**AVAILABLE DATA:**
BEGIN
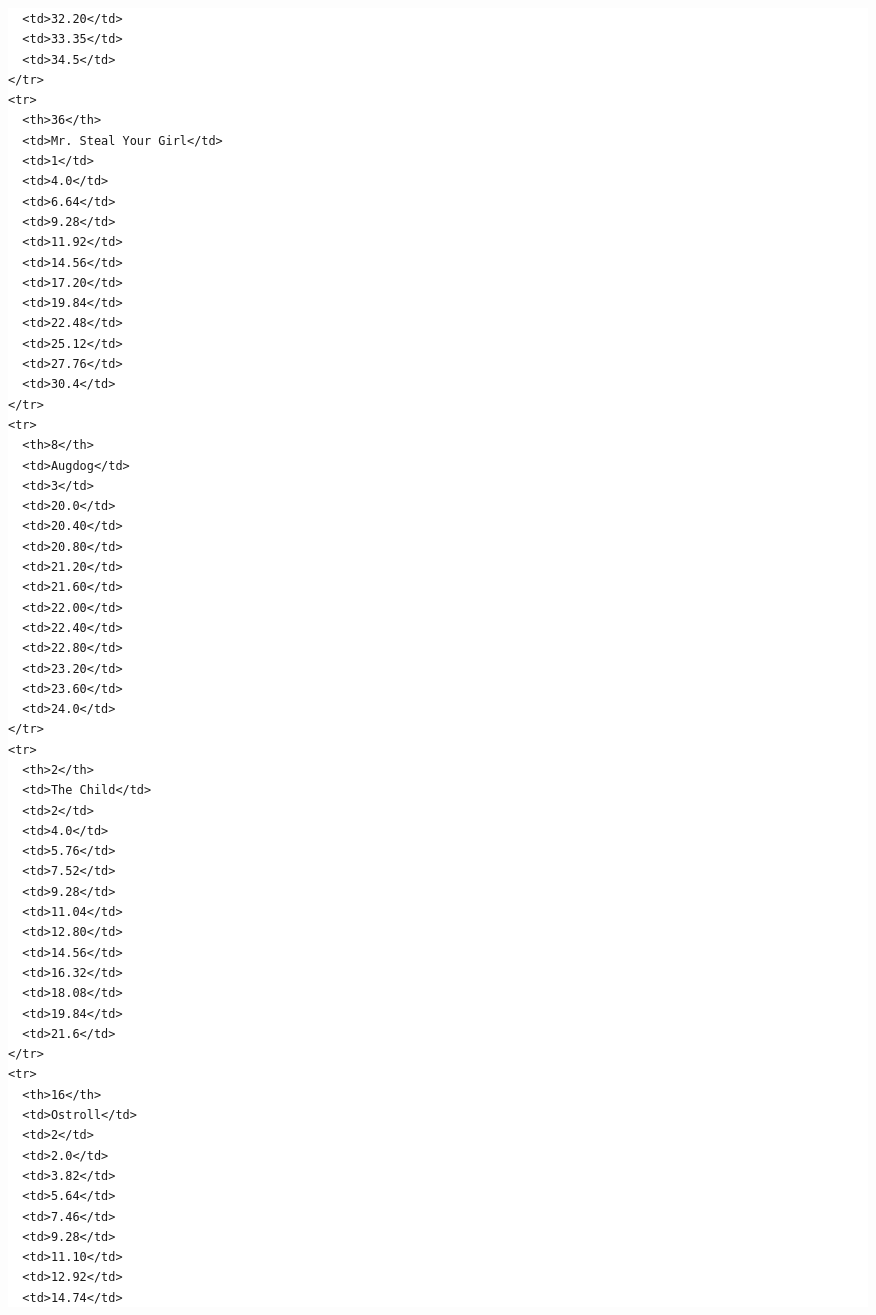       <td>32.20</td>
      <td>33.35</td>
      <td>34.5</td>
    </tr>
    <tr>
      <th>36</th>
      <td>Mr. Steal Your Girl</td>
      <td>1</td>
      <td>4.0</td>
      <td>6.64</td>
      <td>9.28</td>
      <td>11.92</td>
      <td>14.56</td>
      <td>17.20</td>
      <td>19.84</td>
      <td>22.48</td>
      <td>25.12</td>
      <td>27.76</td>
      <td>30.4</td>
    </tr>
    <tr>
      <th>8</th>
      <td>Augdog</td>
      <td>3</td>
      <td>20.0</td>
      <td>20.40</td>
      <td>20.80</td>
      <td>21.20</td>
      <td>21.60</td>
      <td>22.00</td>
      <td>22.40</td>
      <td>22.80</td>
      <td>23.20</td>
      <td>23.60</td>
      <td>24.0</td>
    </tr>
    <tr>
      <th>2</th>
      <td>The Child</td>
      <td>2</td>
      <td>4.0</td>
      <td>5.76</td>
      <td>7.52</td>
      <td>9.28</td>
      <td>11.04</td>
      <td>12.80</td>
      <td>14.56</td>
      <td>16.32</td>
      <td>18.08</td>
      <td>19.84</td>
      <td>21.6</td>
    </tr>
    <tr>
      <th>16</th>
      <td>Ostroll</td>
      <td>2</td>
      <td>2.0</td>
      <td>3.82</td>
      <td>5.64</td>
      <td>7.46</td>
      <td>9.28</td>
      <td>11.10</td>
      <td>12.92</td>
      <td>14.74</td>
END
**REQUIRED WORK:**
From the first line of the records through the line containing "<td>22.00</td>", please output exactly those lines and nothing more, leaving out the pictures.

**SOLUTION TO THE EXERCISE:**
       <td>32.20</td>
      <td>33.35</td>
      <td>34.5</td>
    </tr>
    <tr>
      <th>36</th>
      <td>Mr. Steal Your Girl</td>
      <td>1</td>
      <td>4.0</td>
      <td>6.64</td>
      <td>9.28</td>
      <td>11.92</td>
      <td>14.56</td>
      <td>17.20</td>
      <td>19.84</td>
      <td>22.48</td>
      <td>25.12</td>
      <td>27.76</td>
      <td>30.4</td>
    </tr>
    <tr>
      <th>8</th>
      <td>Augdog</td>
      <td>3</td>
      <td>20.0</td>
      <td>20.40</td>
      <td>20.80</td>
      <td>21.20</td>
      <td>21.60</td>
      <td>22.00</td>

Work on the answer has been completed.